BEGIN Provided data

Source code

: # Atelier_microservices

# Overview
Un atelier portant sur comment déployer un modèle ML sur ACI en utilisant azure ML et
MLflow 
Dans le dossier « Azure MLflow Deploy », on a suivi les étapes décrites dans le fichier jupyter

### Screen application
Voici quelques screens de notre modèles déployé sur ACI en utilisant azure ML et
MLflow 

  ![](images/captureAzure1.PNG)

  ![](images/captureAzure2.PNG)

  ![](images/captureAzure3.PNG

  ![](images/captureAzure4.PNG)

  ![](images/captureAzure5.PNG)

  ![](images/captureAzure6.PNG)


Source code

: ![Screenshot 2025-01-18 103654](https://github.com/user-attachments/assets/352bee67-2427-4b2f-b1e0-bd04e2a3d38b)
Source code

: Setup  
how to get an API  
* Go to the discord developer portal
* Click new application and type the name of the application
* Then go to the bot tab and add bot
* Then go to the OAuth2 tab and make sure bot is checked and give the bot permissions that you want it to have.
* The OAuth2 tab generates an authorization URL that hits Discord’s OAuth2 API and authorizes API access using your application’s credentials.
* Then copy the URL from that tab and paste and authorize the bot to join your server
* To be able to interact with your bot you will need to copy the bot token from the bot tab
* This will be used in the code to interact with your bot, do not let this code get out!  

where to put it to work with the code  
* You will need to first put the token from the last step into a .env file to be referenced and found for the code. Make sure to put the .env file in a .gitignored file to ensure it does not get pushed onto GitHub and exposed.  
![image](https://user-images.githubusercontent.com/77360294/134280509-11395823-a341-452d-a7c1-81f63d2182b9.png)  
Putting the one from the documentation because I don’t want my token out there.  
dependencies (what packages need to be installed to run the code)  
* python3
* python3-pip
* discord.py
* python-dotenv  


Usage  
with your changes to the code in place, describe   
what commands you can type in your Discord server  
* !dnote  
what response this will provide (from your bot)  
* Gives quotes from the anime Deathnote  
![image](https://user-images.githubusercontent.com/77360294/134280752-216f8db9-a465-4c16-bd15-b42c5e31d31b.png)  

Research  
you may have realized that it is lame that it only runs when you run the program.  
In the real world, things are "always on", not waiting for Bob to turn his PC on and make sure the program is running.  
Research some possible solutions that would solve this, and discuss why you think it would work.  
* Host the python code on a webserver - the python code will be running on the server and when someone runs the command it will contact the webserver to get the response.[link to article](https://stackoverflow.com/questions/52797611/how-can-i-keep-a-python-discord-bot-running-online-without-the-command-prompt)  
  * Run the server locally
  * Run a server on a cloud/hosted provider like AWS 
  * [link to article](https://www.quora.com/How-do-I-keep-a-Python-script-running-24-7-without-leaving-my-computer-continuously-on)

END Provided data

Your assignment
Restate the listing above in full, exactly.

Answer section
Source code

: # Atelier_microservices

# Overview
Un atelier portant sur comment déployer un modèle ML sur ACI en utilisant azure ML et
MLflow 
Dans le dossier « Azure MLflow Deploy », on a suivi les étapes décrites dans le fichier jupyter

### Screen application
Voici quelques screens de notre modèles déployé sur ACI en utilisant azure ML et
MLflow 

  ![](images/captureAzure1.PNG)

  ![](images/captureAzure2.PNG)

  ![](images/captureAzure3.PNG

  ![](images/captureAzure4.PNG)

  ![](images/captureAzure5.PNG)

  ![](images/captureAzure6.PNG)


Source code

: ![Screenshot 2025-01-18 103654](https://github.com/user-attachments/assets/352bee67-2427-4b2f-b1e0-bd04e2a3d38b)
Source code

: Setup  
how to get an API  
* Go to the discord developer portal
* Click new application and type the name of the application
* Then go to the bot tab and add bot
* Then go to the OAuth2 tab and make sure bot is checked and give the bot permissions that you want it to have.
* The OAuth2 tab generates an authorization URL that hits Discord’s OAuth2 API and authorizes API access using your application’s credentials.
* Then copy the URL from that tab and paste and authorize the bot to join your server
* To be able to interact with your bot you will need to copy the bot token from the bot tab
* This will be used in the code to interact with your bot, do not let this code get out!  

where to put it to work with the code  
* You will need to first put the token from the last step into a .env file to be referenced and found for the code. Make sure to put the .env file in a .gitignored file to ensure it does not get pushed onto GitHub and exposed.  
![image](https://user-images.githubusercontent.com/77360294/134280509-11395823-a341-452d-a7c1-81f63d2182b9.png)  
Putting the one from the documentation because I don’t want my token out there.  
dependencies (what packages need to be installed to run the code)  
* python3
* python3-pip
* discord.py
* python-dotenv  


Usage  
with your changes to the code in place, describe   
what commands you can type in your Discord server  
* !dnote  
what response this will provide (from your bot)  
* Gives quotes from the anime Deathnote  
![image](https://user-images.githubusercontent.com/77360294/134280752-216f8db9-a465-4c16-bd15-b42c5e31d31b.png)  

Research  
you may have realized that it is lame that it only runs when you run the program.  
In the real world, things are "always on", not waiting for Bob to turn his PC on and make sure the program is running.  
Research some possible solutions that would solve this, and discuss why you think it would work.  
* Host the python code on a webserver - the python code will be running on the server and when someone runs the command it will contact the webserver to get the response.[link to article](https://stackoverflow.com/questions/52797611/how-can-i-keep-a-python-discord-bot-running-online-without-the-command-prompt)  
  * Run the server locally
  * Run a server on a cloud/hosted provider like AWS 
  * [link to article](https://www.quora.com/How-do-I-keep-a-Python-script-running-24-7-without-leaving-my-computer-continuously-on)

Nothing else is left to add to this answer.